Ma il vangelo suggerisce anche un’altra chiave di lettura. La «voce» del Padre che si leva «dalla nube» (Mt 17,5) vuole far capire ai discepoli non solo che il «Figlio dell’uomo» (17,9) è veramente il Figlio di Dio, «l’amato» (17,5), ma anche che la vera gloria consiste nell’accogliere la vita come missione e come servizio. Solo chi pone la scelta della solidarietà e della condivisione con gli altri – fratelli e sorelle in umanità – acquisisce «un potere eterno, che non finirà mai, e il suo regno non sarà mai distrutto» (Dn 7,14). Infatti, proprio in questo momento altamente estetico, il Padre ribadisce il carattere etico della vita di Gesù, pronunciando le stesse parole udite da tutti quando il falegname di Nazaret si era immerso nel Giordano, manifestando la decisione di una incondizionata fratellanza con l’uomo immerso nella paralisi del peccato. Inoltre la raccomandazione finale del Signore Gesù ai tre discepoli – «Non parlate a nessuno di questa visione, prima che il Figlio dell’uomo non sia risorto dai morti» (Mt 17,9) – rivela che il senso della trasfigurazione può essere pienamente inteso non tanto in relazione alla morte, ma alla risurrezione, quando è possibile comprendere dove va a finire la parabola di una vita donata per amore.

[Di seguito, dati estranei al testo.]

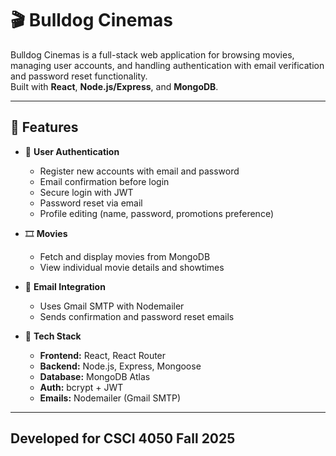 # 🎬 Bulldog Cinemas

Bulldog Cinemas is a full-stack web application for browsing movies, managing user accounts, and handling authentication with email verification and password reset functionality.  
Built with **React**, **Node.js/Express**, and **MongoDB**.

---

## 🚀 Features

- 🔐 **User Authentication**
  - Register new accounts with email and password  
  - Email confirmation before login  
  - Secure login with JWT  
  - Password reset via email  
  - Profile editing (name, password, promotions preference)

- 🎞️ **Movies**
  - Fetch and display movies from MongoDB  
  - View individual movie details and showtimes
    
- 📧 **Email Integration**
  - Uses Gmail SMTP with Nodemailer  
  - Sends confirmation and password reset emails

- 🧩 **Tech Stack**
  - **Frontend:** React, React Router  
  - **Backend:** Node.js, Express, Mongoose  
  - **Database:** MongoDB Atlas  
  - **Auth:** bcrypt + JWT  
  - **Emails:** Nodemailer (Gmail SMTP)

---

## Developed for CSCI 4050 Fall 2025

La luce della trasfigurazione non è pertanto solo un balsamo, ma anche invito: «Ascoltatelo» (17,5). Coloro che nel Figlio si sentono chiamati a diventare figli non possono che abbracciare la stessa logica di obbedienza in cui sta tutto il «compiacimento» del Padre, per venire poi «trasformati in quella medesima immagine di gloria in gloria, secondo l’azione dello Spirito del Signore» (2Cor 3,18). Davanti a un mistero così attraente, non ci resta che ascoltare la raccomandazione di un luminoso testimone del vangelo, che può risuonare in noi come un dolce invito: «Grande miseria sarebbe, e miseranda meschinità se, avendo lui così presente, vi curaste di qualunque altra cosa che esista in tutto il mondo» (San Francesco, Lettera a tutto l’ordine 25).